## EXERCISE INSTRUCTIONS
When you transcribe the entries below, begin at their first line and stop after the line containing "But what he"; pictures stay out.

[Opening RAW DATA section]

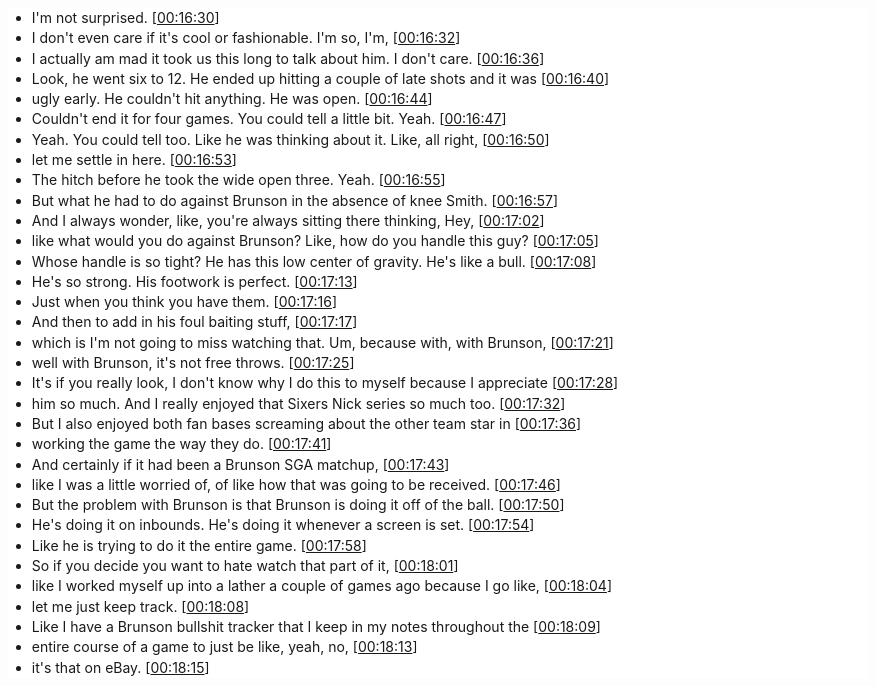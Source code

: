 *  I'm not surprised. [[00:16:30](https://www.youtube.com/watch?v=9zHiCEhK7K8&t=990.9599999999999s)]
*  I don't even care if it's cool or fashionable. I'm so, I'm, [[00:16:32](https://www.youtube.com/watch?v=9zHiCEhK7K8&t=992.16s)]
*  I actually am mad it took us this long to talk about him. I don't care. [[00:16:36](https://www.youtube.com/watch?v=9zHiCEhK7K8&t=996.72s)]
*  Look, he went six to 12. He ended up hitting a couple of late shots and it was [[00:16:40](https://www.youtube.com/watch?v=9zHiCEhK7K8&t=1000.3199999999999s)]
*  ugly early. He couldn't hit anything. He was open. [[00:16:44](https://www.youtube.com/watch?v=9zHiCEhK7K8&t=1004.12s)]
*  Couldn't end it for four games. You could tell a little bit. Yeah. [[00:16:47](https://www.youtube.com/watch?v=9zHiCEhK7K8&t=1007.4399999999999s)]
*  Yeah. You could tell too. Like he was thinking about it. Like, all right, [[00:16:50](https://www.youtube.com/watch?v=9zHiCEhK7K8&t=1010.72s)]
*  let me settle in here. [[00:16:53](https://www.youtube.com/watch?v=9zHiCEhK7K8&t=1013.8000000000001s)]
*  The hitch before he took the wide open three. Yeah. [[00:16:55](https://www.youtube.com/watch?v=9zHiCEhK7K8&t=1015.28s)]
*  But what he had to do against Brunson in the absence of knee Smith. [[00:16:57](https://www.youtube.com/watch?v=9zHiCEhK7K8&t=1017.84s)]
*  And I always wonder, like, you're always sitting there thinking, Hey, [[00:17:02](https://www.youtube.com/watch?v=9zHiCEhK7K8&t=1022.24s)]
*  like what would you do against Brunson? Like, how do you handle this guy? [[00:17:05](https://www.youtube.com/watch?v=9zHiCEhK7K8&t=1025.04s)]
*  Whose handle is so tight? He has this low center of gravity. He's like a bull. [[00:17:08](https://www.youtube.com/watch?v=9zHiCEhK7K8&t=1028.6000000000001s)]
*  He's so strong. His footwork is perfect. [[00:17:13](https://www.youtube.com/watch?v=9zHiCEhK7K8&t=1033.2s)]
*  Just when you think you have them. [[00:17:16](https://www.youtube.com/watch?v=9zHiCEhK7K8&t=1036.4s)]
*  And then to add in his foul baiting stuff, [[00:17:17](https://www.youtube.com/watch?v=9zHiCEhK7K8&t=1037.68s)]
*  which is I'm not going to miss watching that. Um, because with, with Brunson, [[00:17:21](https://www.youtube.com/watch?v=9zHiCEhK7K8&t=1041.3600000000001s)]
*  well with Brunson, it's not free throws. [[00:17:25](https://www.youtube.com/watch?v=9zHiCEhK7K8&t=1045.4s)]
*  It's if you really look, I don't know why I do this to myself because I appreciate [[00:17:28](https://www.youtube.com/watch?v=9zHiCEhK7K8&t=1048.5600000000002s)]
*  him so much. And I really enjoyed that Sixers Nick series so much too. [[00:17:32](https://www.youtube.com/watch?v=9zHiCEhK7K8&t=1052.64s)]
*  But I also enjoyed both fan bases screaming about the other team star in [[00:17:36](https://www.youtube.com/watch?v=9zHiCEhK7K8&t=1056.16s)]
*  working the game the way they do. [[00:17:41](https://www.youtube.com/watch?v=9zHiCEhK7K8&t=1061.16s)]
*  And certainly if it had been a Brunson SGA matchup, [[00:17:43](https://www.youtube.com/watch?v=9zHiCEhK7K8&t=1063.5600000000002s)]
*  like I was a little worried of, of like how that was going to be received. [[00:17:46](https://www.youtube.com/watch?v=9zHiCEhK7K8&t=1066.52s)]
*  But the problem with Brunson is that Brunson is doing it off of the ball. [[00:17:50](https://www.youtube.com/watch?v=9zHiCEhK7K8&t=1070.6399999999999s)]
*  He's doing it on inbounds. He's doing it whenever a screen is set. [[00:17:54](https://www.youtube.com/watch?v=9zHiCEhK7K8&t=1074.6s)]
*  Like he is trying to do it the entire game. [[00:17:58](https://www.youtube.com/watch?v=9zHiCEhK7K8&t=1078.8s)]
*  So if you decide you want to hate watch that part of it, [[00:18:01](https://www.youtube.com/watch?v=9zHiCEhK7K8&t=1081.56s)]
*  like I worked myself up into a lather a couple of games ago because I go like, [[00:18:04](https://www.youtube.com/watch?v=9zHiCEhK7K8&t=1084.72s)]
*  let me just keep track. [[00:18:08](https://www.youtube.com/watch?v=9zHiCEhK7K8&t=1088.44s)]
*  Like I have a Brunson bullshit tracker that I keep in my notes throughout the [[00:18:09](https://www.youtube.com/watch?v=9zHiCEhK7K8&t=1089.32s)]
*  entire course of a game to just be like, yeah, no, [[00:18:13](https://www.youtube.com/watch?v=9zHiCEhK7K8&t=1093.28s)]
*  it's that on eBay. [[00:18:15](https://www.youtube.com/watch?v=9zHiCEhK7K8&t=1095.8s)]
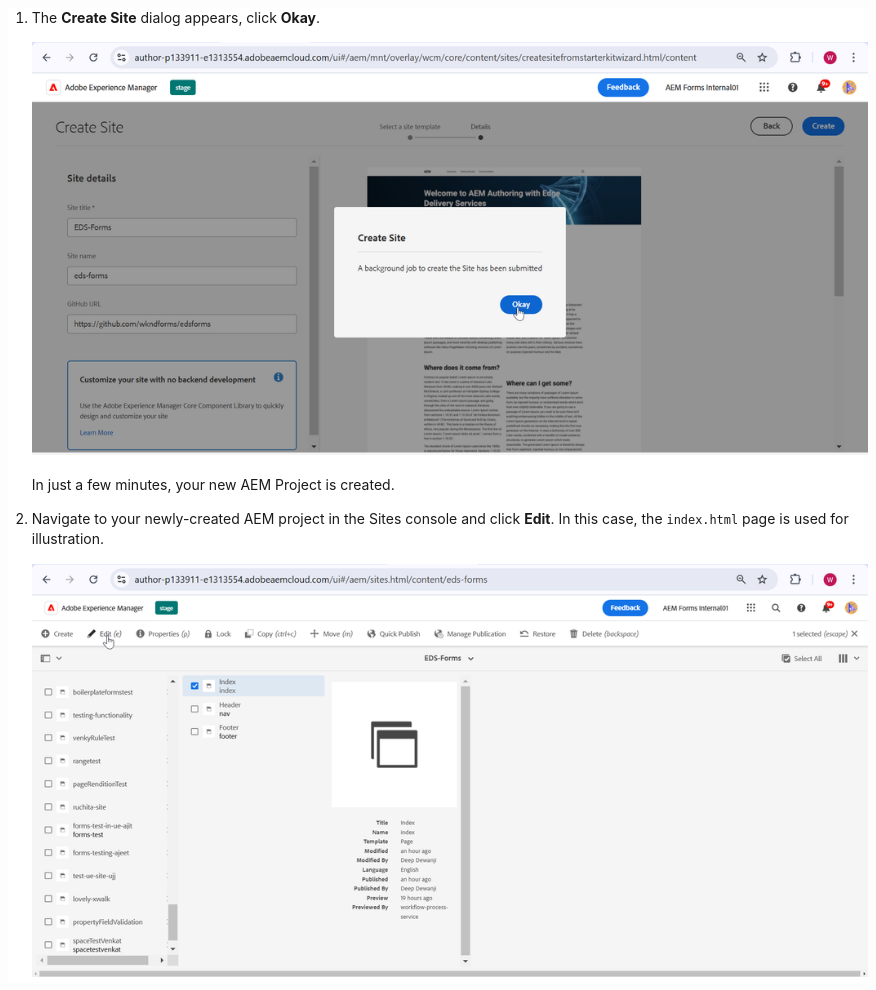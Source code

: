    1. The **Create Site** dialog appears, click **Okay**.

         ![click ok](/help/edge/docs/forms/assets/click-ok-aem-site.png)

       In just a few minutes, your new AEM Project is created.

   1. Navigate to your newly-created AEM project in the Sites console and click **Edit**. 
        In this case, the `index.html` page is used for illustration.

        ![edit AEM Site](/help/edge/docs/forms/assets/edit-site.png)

[Closing RAW DATA section]

## ANSWER TO THIS PROBLEM
Source code

: *  I'm not surprised. [[00:16:30](https://www.youtube.com/watch?v=9zHiCEhK7K8&t=990.9599999999999s)]
*  I don't even care if it's cool or fashionable. I'm so, I'm, [[00:16:32](https://www.youtube.com/watch?v=9zHiCEhK7K8&t=992.16s)]
*  I actually am mad it took us this long to talk about him. I don't care. [[00:16:36](https://www.youtube.com/watch?v=9zHiCEhK7K8&t=996.72s)]
*  Look, he went six to 12. He ended up hitting a couple of late shots and it was [[00:16:40](https://www.youtube.com/watch?v=9zHiCEhK7K8&t=1000.3199999999999s)]
*  ugly early. He couldn't hit anything. He was open. [[00:16:44](https://www.youtube.com/watch?v=9zHiCEhK7K8&t=1004.12s)]
*  Couldn't end it for four games. You could tell a little bit. Yeah. [[00:16:47](https://www.youtube.com/watch?v=9zHiCEhK7K8&t=1007.4399999999999s)]
*  Yeah. You could tell too. Like he was thinking about it. Like, all right, [[00:16:50](https://www.youtube.com/watch?v=9zHiCEhK7K8&t=1010.72s)]
*  let me settle in here. [[00:16:53](https://www.youtube.com/watch?v=9zHiCEhK7K8&t=1013.8000000000001s)]
*  The hitch before he took the wide open three. Yeah. [[00:16:55](https://www.youtube.com/watch?v=9zHiCEhK7K8&t=1015.28s)]
*  But what he had to do against Brunson in the absence of knee Smith. [[00:16:57](https://www.youtube.com/watch?v=9zHiCEhK7K8&t=1017.84s)]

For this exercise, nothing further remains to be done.